From a banquet address at the celebration of the 250th anniversary
of the landing of the Pilgrims, at Plymouth, Dec. 21, 1870.
    While I agree in the sentiment that it was piety, pure and simple faith in God and in his Son, that brought those brave men across the waves, I cannot forget-we should all gratefully remember on this day-that they laid  in the cabin of the "Mayflower" the foundations of civil liberty in America. 

Bancroft, in his history, tells us that in the cabin of the "Mayflower" humanity recovered its rights; that government was then founded by them on the basis of equal law for the general good.  That compact proclaimed that, for the glory of God, the advancement of the Christian faith, the honor of country, the general good, there should be just and equal laws.  These grand doctrines of the Pilgrims, then embodied in a compact of government, have been inspirations and examples in all the succeeding generations.  From the day that compact was signed to the time in which we live, there has been a struggle here in the western world to establish and maintain just and equal laws for the general good. 
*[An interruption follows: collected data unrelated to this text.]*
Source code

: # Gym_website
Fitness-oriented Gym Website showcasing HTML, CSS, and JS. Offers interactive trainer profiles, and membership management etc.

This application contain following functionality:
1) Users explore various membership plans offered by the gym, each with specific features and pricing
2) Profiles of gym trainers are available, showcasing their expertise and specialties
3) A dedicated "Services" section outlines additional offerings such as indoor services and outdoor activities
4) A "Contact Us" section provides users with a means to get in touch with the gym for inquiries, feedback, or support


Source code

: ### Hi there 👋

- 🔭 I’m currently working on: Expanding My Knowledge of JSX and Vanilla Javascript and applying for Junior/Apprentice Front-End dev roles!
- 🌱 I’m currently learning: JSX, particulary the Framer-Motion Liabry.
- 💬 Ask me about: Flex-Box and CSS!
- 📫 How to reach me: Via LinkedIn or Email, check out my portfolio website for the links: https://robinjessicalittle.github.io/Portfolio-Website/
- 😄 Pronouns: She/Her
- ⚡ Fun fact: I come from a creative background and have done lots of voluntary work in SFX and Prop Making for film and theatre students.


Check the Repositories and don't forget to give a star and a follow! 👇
The example of the Pilgrims has inspired the faith and strengthened the arms of those who have battled in legislative halls and on bloody fields.  It inspired the colonies in their struggle for more than a century against the aggressive policy of England.  It inspired the burning eloquence of James Otis, and the pen of the organizer of the American revolution, that grand old puritan, Samuel Adams.  It inspired the majestic eloquence of Daniel Webster, when he stood here half a century ago and denounced the slave trade as the crime of his century.  It inspired John Quincy Adams in his grand struggle in the hall of congress, to maintain the sacred right of petition; and the martyred Lovejoy to vindicate, on the banks of the Mississippi, the freedom of the press.  It inspired William Lloyd Garrison when he proclaimed immediate emancipation and his firm resolve to be heard by the American people.  It inspired Abraham Lincoln in his immortal proclamation of emancipation, which smote the fetters from the limbs of three and a half millions of men.
 It inspired brave men among the living and the dead, in minorities and in majorities, in the long struggle which incorporated into the constitution the thirteenth amendment, that made it impossible that a slave should tread the soil of the republic; the fourteenth amendment, that defined the rights of American citizenship, and the fifteenth amendment, that gave every male citizen the right to vote, and practically the right to be voted for.  This grand compact of government on board the "Mayflower" adopted before the men who made it had trod the soil of the continent, will inspire their descendants and brave men in the advancing future to hope on and struggle on to make equal and just laws for the general good, the vital, animating, and living spirit of American institutions, so long as the memory of the Pilgrims shall live in the western world.